Monday, August 03, 2009

Being a Mom in Two Generations

I'm talking about parenting in my new True/Slant post. I wonder how many of you will relate to how I feel as a mom, straddling two generational styles of parenting...?

It's a bit of a lengthy one, so get your cup of tea/coffee, and piece of chocolate!

5 comments:

janelle said...

It's a great article! I'm panicking a little about being a mom soon. I guess I didn't realize how much it involves! *gasp*

Carrie™ said...

Although I'm not a mother, some of my friends are and I see them doing a lot, if not all, of the things you discuss in the article. I quite often wish for simpler times because I sometimes just feel like there is too much going on. I can't imagine having to do your own thing, AND do all of that for your children. My mother was a working woman when I was in my early teens & I'm amazed she managed to do it all. We didn't have take out, we had home cooked meals every night, we had lunches packed for us, laundry done, etc. We were given chores to help out (washing dishes, vacuuming & helping start dinner were mine - from which I developed a love of cooking) but looking back, I realize she was a superwoman. Fads and trends come and go. Times change. Let's hope that the majority raise respectful, compassionate, self-sufficient individuals, who will in turn, raise their own children using their parents example the way you have tried to do in a completely different world from the one we grew up in. Bravo Dreena!

Becky said...

I can completely relate to your article. I have 2 kids with one on the way and I really have to dig in my heels not to over-schedule my kids! We live in a neighborhood full of kids and thankfully they do occasionally have neighbor friends knock on the door to see if they can come out and play! However, this summer many of the families on our street have their kids in day-camp all day and our neighborhood has felt pretty lonely. Our kids have one activity (gymnastics) once a week and that's it for the summer. During school I just can't bring myself to schedule extra-curricular activities for my older son, because between school and homework (yes, HOMEWORK for a kindergartener!), I think he needs all of the remaining free time to just play.

I can totally relate to the longing to not have to plan playdates. It is too stressful! When I invite a mom and child over for a playdate I feel this sudden pressure to get the bathrooms freshly cleaned and the floor mopped. I find myself hesitating to call up and invite my kids' friends over because it is exhausting on my part!

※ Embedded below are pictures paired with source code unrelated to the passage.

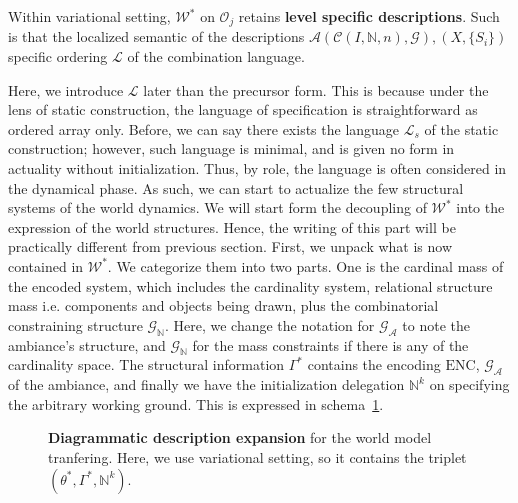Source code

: \begin{observation}
	Within variational setting, $\mathcal{W}^{*}$ on $\mathcal{O}_{j}$ retains \textbf{level specific descriptions}. Such is that the localized semantic of the descriptions $\mathcal{A}(\mathcal{C}(I,\mathbb{N},n),\mathcal{G}),(X,\{S_{i}\})$ specific ordering $\mathcal{L}$ of the combination language. 
\end{observation}

Here, we introduce $\mathcal{L}$ later than the precursor form. This is because under the lens of static construction, the language of specification is straightforward as ordered array only. Before, we can say there exists the language $\mathcal{L}_{s}$ of the static construction; however, such language is minimal, and is given no form in actuality without initialization. Thus, by role, the language is often considered in the dynamical phase. As such, we can start to actualize the few structural systems of the world dynamics. We will start form the decoupling of $\mathcal{W}^{*}$ into the expression of the world structures. Hence, the writing of this part will be practically different from previous section. First, we unpack what is now contained in $\mathcal{W}^{*}$. We categorize them into two parts. One is the cardinal mass of the encoded system, which includes the cardinality system, relational structure mass i.e. components and objects being drawn, plus the combinatorial constraining structure $\mathcal{G}_{\mathbb{N}}$. Here, we change the notation for $\mathcal{G}_{\mathcal{A}}$ to note the ambiance's structure, and $\mathcal{G}_{\mathbb{N}}$ for the mass constraints if there is any of the cardinality space. The structural information $\Gamma^{*}$ contains the encoding $\mathrm{ENC}$, $\mathcal{G}_{\mathcal{A}}$ of the ambiance, and finally we have the initialization delegation $\mathbb{N}^{k}$ on specifying the arbitrary working ground. This is expressed in schema~\ref{diag:world_expansion_1}.

\begin{figure}[htb]
	\centering
	\caption{\textbf{Diagrammatic description expansion} for the world model tranfering. Here, we use variational setting, so it contains the triplet $(\theta^{*},\Gamma^{*},\mathbb{N}^{k})$.}
	\label{diag:world_expansion_1}
\end{figure}


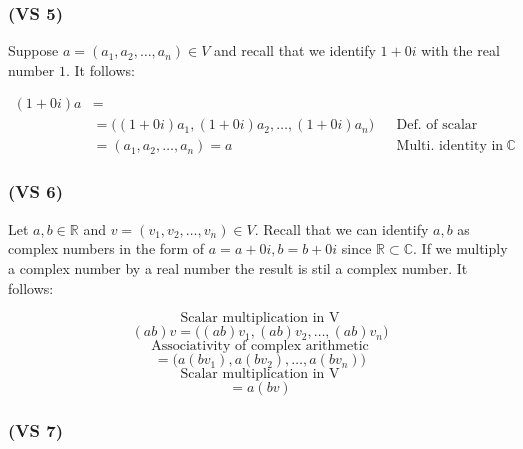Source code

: \documentclass{article}
\begin{document}
\subsubsection*{(VS 5)}

Suppose \(a = (a_{1}, a_{2}, \dots, a_{n}) \in V\) and recall that we identify \(1 + 0i\) with the real number \(1\). 
It follows:

\begin{align*}
    (1 + 0i)a &= \\ 
    &= \Big((1 + 0i)a_{1}, (1 + 0i)a_{2}, \dots, (1 + 0i)a_{n}\Big) && \text{Def. of scalar multi. in V} \\
    &= (a_{1}, a_{2}, \dots, a_{n}) = a && \text{Multi. identity in \(\mathbb{C}\)}
\end{align*}

\subsubsection*{(VS 6)}

Let \(a, b \in \mathbb{R}\) and \(v = (v_{1}, v_{2}, \dots, v_{n}) \in V\). Recall that we can identify \(a, b\) as complex numbers
in the form of \(a = a + 0i, b = b + 0i\) since \(\mathbb{R} \subset \mathbb{C}\). 
If we multiply a complex number by a real number the result is stil a complex number. It follows:

\begin{equation*}
    \text{Scalar multiplication in V}
\end{equation*}
\begin{equation*}
    (ab)v = \Big((ab)v_{1}, (ab)v_{2}, \dots, (ab)v_{n}\Big)
\end{equation*}
\begin{equation*}
    \text{Associativity of complex arithmetic}
\end{equation*}
\begin{equation*}
    = \Big(a(bv_{1}), a(bv_{2}), \dots, a(bv_{n})\Big)
\end{equation*}
\begin{equation*}
    \text{Scalar multiplication in V}
\end{equation*}
\begin{equation*}
    = a(bv)
\end{equation*}

\subsubsection*{(VS 7)}
\end{document}
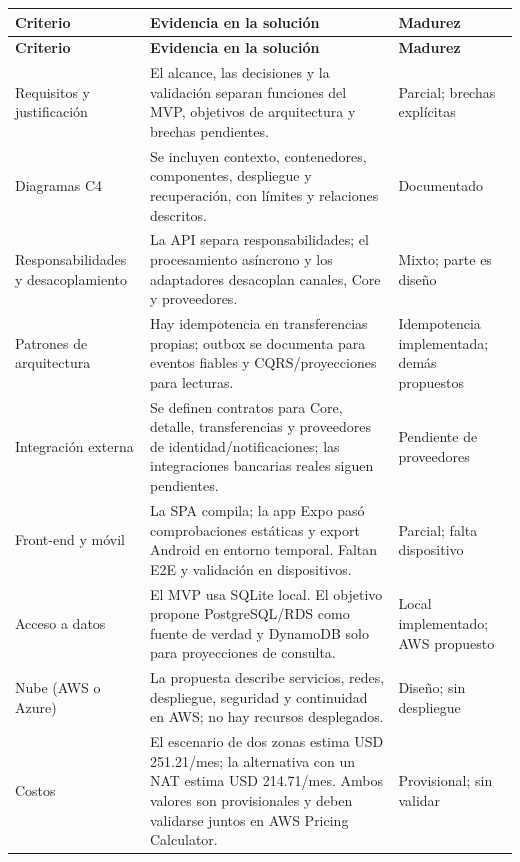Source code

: \documentclass[11pt,a4paper]{report}
\renewcommand{\arraystretch}{1.25}
\begin{document}
\begin{landscape}
\begingroup
\small
\renewcommand{\arraystretch}{1.12}
\begin{longtable}{@{}>{\raggedright\arraybackslash}p{}>{\raggedright\arraybackslash}p{}>{\raggedright\arraybackslash}p{}@{}}
\toprule
\textbf{Criterio} & \textbf{Evidencia en la soluci\'on} & \textbf{Madurez} \\
\midrule
\endfirsthead
\toprule
\textbf{Criterio} & \textbf{Evidencia en la soluci\'on} & \textbf{Madurez} \\
\midrule
\endhead
Requisitos y justificaci\'on & El alcance, las decisiones y la validaci\'on separan funciones del MVP, objetivos de arquitectura y brechas pendientes. & Parcial; brechas expl\'icitas \\
Diagramas C4 & Se incluyen contexto, contenedores, componentes, despliegue y recuperaci\'on, con l\'imites y relaciones descritos. & Documentado \\
Responsabilidades y desacoplamiento & La API separa responsabilidades; el procesamiento as\'incrono y los adaptadores desacoplan canales, Core y proveedores. & Mixto; parte es dise\~no \\
Patrones de arquitectura & Hay idempotencia en transferencias propias; outbox se documenta para eventos fiables y CQRS/proyecciones para lecturas. & Idempotencia implementada; dem\'as propuestos \\
Integraci\'on externa & Se definen contratos para Core, detalle, transferencias y proveedores de identidad/notificaciones; las integraciones bancarias reales siguen pendientes. & Pendiente de proveedores \\
Front-end y m\'ovil & La SPA compila; la app Expo pas\'o comprobaciones est\'aticas y export Android en entorno temporal. Faltan E2E y validaci\'on en dispositivos. & Parcial; falta dispositivo \\
Acceso a datos & El MVP usa SQLite local. El objetivo propone PostgreSQL/RDS como fuente de verdad y DynamoDB solo para proyecciones de consulta. & Local implementado; AWS propuesto \\
Nube (AWS o Azure) & La propuesta describe servicios, redes, despliegue, seguridad y continuidad en AWS; no hay recursos desplegados. & Dise\~no; sin despliegue \\
Costos & El escenario de dos zonas estima USD 251.21/mes; la alternativa con un NAT estima USD 214.71/mes. Ambos valores son provisionales y deben validarse juntos en AWS Pricing Calculator. & Provisional; sin validar \\

\end{longtable}
\end{landscape}
\end{document}
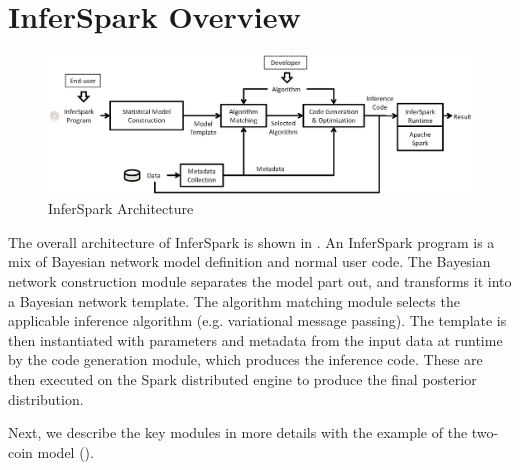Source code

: \section{InferSpark Overview}
\label{sec:framework}

\begin{figure}[th]
\centering
    \includegraphics[width=0.8\linewidth]{figs/workflow_future.eps}
    \caption{InferSpark Architecture}
    \label{fig:workflow}
\end{figure}



The overall architecture of InferSpark is shown in .  An
InferSpark program is a mix of Bayesian network model definition and normal
user code. The Bayesian network construction module separates the model part
out, and transforms it into a Bayesian network template. The algorithm
matching module selects the applicable inference algorithm (e.g. variational
message passing). The template is
then instantiated with parameters and metadata from the input data at runtime
by the code generation module, which produces the inference code. These are
then executed on the Spark distributed engine to produce the final posterior
distribution.


Next, we describe the key modules in more details with the example of the
two-coin model (). 

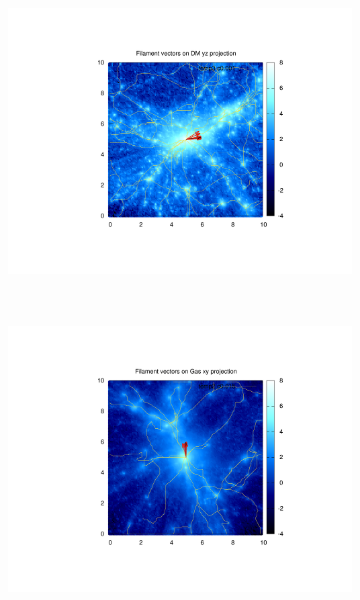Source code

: \documentclass[journal]{IEEEtran}
\begin{document}
\begin{figure}[!t]
\begin{subfigure}[t]{0.3\textwidth}
		\includegraphics[width=\linewidth]{FilyzDM}
	\end{subfigure}
	\\
	\begin{subfigure}[t]{0.3\textwidth}
		\centering
		\includegraphics[width=\linewidth]{FilxyGas}
	\end{subfigure}
	\quad
	\begin{subfigure}[t]{0.3\textwidth}
		\centering

\end{subfigure}
\end{figure}
\end{document}
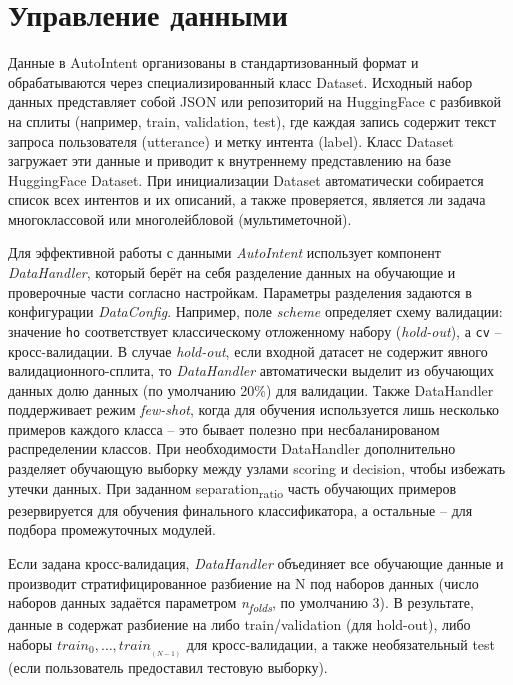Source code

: \documentclass[14pt,a4paper,oneside,openany]{extbook}
\begin{document}
\section{Управление данными}
\label{sec:org14b5939}
Данные в AutoIntent организованы в стандартизованный формат и обрабатываются через специализированный класс Dataset. Исходный набор данных представляет собой JSON или репозиторий на HuggingFace с разбивкой на сплиты (например, train, validation, test), где каждая запись содержит текст запроса пользователя (utterance) и метку интента (label). Класс Dataset загружает эти данные и приводит к внутреннему представлению на базе HuggingFace Dataset. При инициализации Dataset автоматически собирается список всех интентов и их описаний, а также проверяется, является ли задача многоклассовой или многолейбловой (мультиметочной).

Для эффективной работы с данными \emph{AutoIntent} использует компонент \emph{DataHandler}, который берёт на себя разделение данных на обучающие и проверочные части согласно настройкам. Параметры разделения задаются в конфигурации \emph{DataConfig}. Например, поле \emph{scheme} определяет схему валидации: значение \texttt{ho} соответствует классическому отложенному набору (\emph{hold-out}), а \texttt{cv} – кросс-валидации. В случае \emph{hold-out}, если входной датасет не содержит явного валидационного-сплита, то \emph{DataHandler} автоматически выделит из обучающих данных долю данных (по умолчанию 20\%) для валидации. Также DataHandler поддерживает режим \emph{few-shot}, когда для обучения используется лишь несколько примеров каждого класса – это бывает полезно при несбаланированом распределении классов. При необходимости DataHandler дополнительно разделяет обучающую выборку между узлами scoring и decision, чтобы избежать утечки данных. При заданном separation\textsubscript{ratio} часть обучающих примеров резервируется для обучения финального классификатора, а остальные – для подбора промежуточных модулей.

Если задана кросс-валидация, \emph{DataHandler} объединяет все обучающие данные и производит стратифицированное разбиение на N под наборов данных (число наборов данных задаётся параметром \emph{n\textsubscript{folds}}, по умолчанию 3). В результате, данные в содержат разбиение на либо train/validation (для hold-out), либо наборы \(train_0, \dots, train_{_(N-1)}\) для кросс-валидации, а также необязательный test (если пользователь предоставил тестовую выборку).
\end{document}
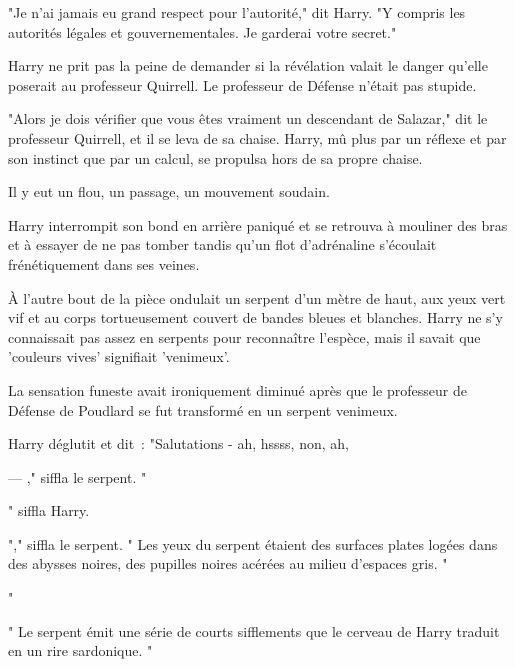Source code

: "Je n'ai jamais eu grand respect pour l'autorité," dit Harry. "Y compris les autorités légales et gouvernementales. Je garderai votre secret."

Harry ne prit pas la peine de demander si la révélation valait le danger qu'elle poserait au professeur Quirrell. Le professeur de Défense n'était pas stupide.

"Alors je dois vérifier que vous êtes vraiment un descendant de Salazar," dit le professeur Quirrell, et il se leva de sa chaise. Harry, mû plus par un réflexe et par son instinct que par un calcul, se propulsa hors de sa propre chaise.

Il y eut un flou, un passage, un mouvement soudain.

Harry interrompit son bond en arrière paniqué et se retrouva à mouliner des bras et à essayer de ne pas tomber tandis qu'un flot d'adrénaline s'écoulait frénétiquement dans ses veines.

À l'autre bout de la pièce ondulait un serpent d'un mètre de haut, aux yeux vert vif et au corps tortueusement couvert de bandes bleues et blanches. Harry ne s'y connaissait pas assez en serpents pour reconnaître l'espèce, mais il savait que 'couleurs vives' signifiait 'venimeux'.

La sensation funeste avait ironiquement diminué après que le professeur de Défense de Poudlard se fut transformé en un serpent venimeux.

Harry déglutit et dit~: "Salutations - ah, hssss, non, ah,

--- ," siffla le serpent. "

" siffla Harry. 

"," siffla le serpent. " Les yeux du serpent étaient des surfaces plates logées dans des abysses noires, des pupilles noires acérées au milieu d'espaces gris. "

"

" Le serpent émit une série de courts sifflements que le cerveau de Harry traduit en un rire sardonique. "

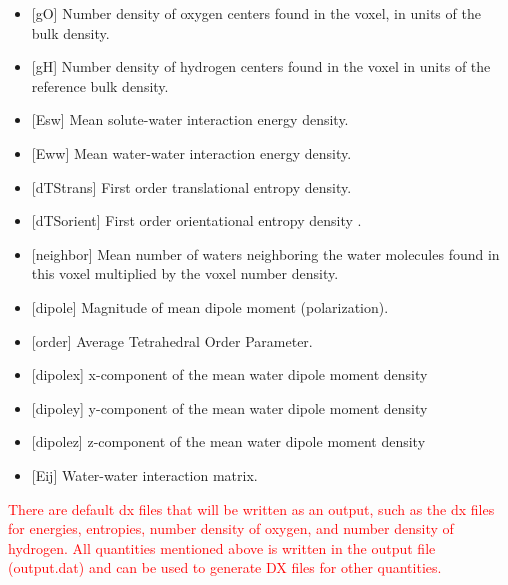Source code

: \documentclass[9pt,tutorial]{livecoms}
\newcommand{\todo}{\textcolor{red}}
\begin{document}
\begin{itemize}
	\item{[gO] Number density of oxygen centers found in the voxel, in units of the bulk density.}
	\item{[gH] Number density of hydrogen centers found in the voxel in units of the reference bulk density.}
	\item{[Esw] Mean solute-water interaction energy density.}
	\item{[Eww] Mean water-water interaction energy density.}
	\item{[dTStrans] First order translational entropy density.}
	\item{[dTSorient] First order orientational entropy density .}
	\item{[neighbor] Mean number of waters neighboring the water molecules found in this voxel multiplied by the voxel number density.}
	\item{[dipole] Magnitude of mean dipole moment (polarization).}
	\item{[order] Average Tetrahedral Order Parameter.}
	\item{[dipolex] x-component of the mean water dipole moment density}
	\item{[dipoley] y-component of the mean water dipole moment density}
	\item{[dipolez] z-component of the mean water dipole moment density}
	\item{[Eij] Water-water interaction matrix.}
\end{itemize}

\todo{There are default dx files that will be written as an output, such as the dx files for energies, entropies, number density of oxygen, and number density of hydrogen. All quantities mentioned above is written in the output file (output.dat) and can be used to generate DX files for other quantities.}
\end{document}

Thanks for the article...I am glad not to be the only one in this boat!o

Amy said...

As a Mum of 3 I can totally relate! Your article could have been written about my life and experiences as a child and as a Mother now, I often wish things were more like they were in the past. I barely allow my children to go out and check the mail box without hovering in the window to make sure they are okay and even though my eldest is in Year 4 I would never dream of letting her walk to school, where I was walking myself years before I was her age.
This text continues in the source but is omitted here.